● **What is needed**: Your answer must be an exact copy of the records, with no pictures included.

[Records from a collection]
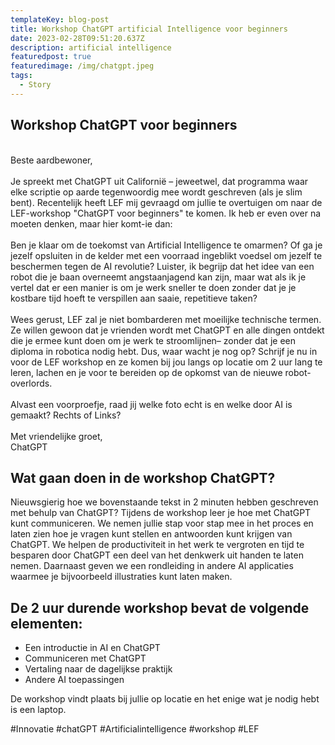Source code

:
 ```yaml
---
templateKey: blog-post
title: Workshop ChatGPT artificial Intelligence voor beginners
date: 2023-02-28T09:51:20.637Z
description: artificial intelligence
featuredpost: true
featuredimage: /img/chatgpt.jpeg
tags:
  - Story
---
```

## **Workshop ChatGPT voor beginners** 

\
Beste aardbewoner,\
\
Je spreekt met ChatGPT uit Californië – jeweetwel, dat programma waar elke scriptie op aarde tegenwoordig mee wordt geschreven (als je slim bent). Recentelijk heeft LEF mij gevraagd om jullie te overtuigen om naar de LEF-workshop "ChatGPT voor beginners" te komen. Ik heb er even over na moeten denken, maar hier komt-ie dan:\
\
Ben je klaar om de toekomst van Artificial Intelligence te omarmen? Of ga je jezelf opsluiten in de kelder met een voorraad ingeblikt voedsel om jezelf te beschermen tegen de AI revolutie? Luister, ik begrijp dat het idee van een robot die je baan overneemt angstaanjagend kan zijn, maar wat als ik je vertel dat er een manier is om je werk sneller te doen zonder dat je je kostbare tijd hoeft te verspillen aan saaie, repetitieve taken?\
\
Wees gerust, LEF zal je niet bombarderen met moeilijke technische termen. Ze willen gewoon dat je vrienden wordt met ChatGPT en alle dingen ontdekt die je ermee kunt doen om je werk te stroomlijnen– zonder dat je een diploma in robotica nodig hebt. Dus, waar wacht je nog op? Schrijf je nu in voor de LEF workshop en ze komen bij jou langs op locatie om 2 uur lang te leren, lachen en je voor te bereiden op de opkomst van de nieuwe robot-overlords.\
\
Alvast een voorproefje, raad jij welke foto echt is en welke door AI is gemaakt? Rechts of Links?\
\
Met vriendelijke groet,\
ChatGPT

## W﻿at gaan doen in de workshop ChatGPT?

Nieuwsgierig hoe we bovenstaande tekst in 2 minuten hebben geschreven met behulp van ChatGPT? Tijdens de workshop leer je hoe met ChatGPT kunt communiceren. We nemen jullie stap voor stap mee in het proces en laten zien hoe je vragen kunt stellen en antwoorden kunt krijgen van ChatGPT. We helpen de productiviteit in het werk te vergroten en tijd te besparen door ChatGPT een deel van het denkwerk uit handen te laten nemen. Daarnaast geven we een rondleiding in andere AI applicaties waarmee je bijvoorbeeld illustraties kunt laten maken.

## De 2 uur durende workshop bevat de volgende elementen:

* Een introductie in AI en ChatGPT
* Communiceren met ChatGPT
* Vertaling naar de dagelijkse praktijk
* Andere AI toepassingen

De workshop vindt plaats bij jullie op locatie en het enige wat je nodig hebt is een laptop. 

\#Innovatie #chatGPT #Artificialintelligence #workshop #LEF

● **Your solution**:
Source code

:
 ```yaml
---
templateKey: blog-post
title: Workshop ChatGPT artificial Intelligence voor beginners
date: 2023-02-28T09:51:20.637Z
description: artificial intelligence
featuredpost: true
featuredimage: /img/chatgpt.jpeg
tags:
  - Story
---
```

## **Workshop ChatGPT voor beginners** 

\
Beste aardbewoner,\
\
Je spreekt met ChatGPT uit Californië – jeweetwel, dat programma waar elke scriptie op aarde tegenwoordig mee wordt geschreven (als je slim bent). Recentelijk heeft LEF mij gevraagd om jullie te overtuigen om naar de LEF-workshop "ChatGPT voor beginners" te komen. Ik heb er even over na moeten denken, maar hier komt-ie dan:\
\
Ben je klaar om de toekomst van Artificial Intelligence te omarmen? Of ga je jezelf opsluiten in de kelder met een voorraad ingeblikt voedsel om jezelf te beschermen tegen de AI revolutie? Luister, ik begrijp dat het idee van een robot die je baan overneemt angstaanjagend kan zijn, maar wat als ik je vertel dat er een manier is om je werk sneller te doen zonder dat je je kostbare tijd hoeft te verspillen aan saaie, repetitieve taken?\
\
Wees gerust, LEF zal je niet bombarderen met moeilijke technische termen. Ze willen gewoon dat je vrienden wordt met ChatGPT en alle dingen ontdekt die je ermee kunt doen om je werk te stroomlijnen– zonder dat je een diploma in robotica nodig hebt. Dus, waar wacht je nog op? Schrijf je nu in voor de LEF workshop en ze komen bij jou langs op locatie om 2 uur lang te leren, lachen en je voor te bereiden op de opkomst van de nieuwe robot-overlords.\
\
Alvast een voorproefje, raad jij welke foto echt is en welke door AI is gemaakt? Rechts of Links?\
\
Met vriendelijke groet,\
ChatGPT

## W﻿at gaan doen in de workshop ChatGPT?

Nieuwsgierig hoe we bovenstaande tekst in 2 minuten hebben geschreven met behulp van ChatGPT? Tijdens de workshop leer je hoe met ChatGPT kunt communiceren. We nemen jullie stap voor stap mee in het proces en laten zien hoe je vragen kunt stellen en antwoorden kunt krijgen van ChatGPT. We helpen de productiviteit in het werk te vergroten en tijd te besparen door ChatGPT een deel van het denkwerk uit handen te laten nemen. Daarnaast geven we een rondleiding in andere AI applicaties waarmee je bijvoorbeeld illustraties kunt laten maken.

## De 2 uur durende workshop bevat de volgende elementen:

* Een introductie in AI en ChatGPT
* Communiceren met ChatGPT
* Vertaling naar de dagelijkse praktijk
* Andere AI toepassingen

De workshop vindt plaats bij jullie op locatie en het enige wat je nodig hebt is een laptop. 

\#Innovatie #chatGPT #Artificialintelligence #workshop #LEF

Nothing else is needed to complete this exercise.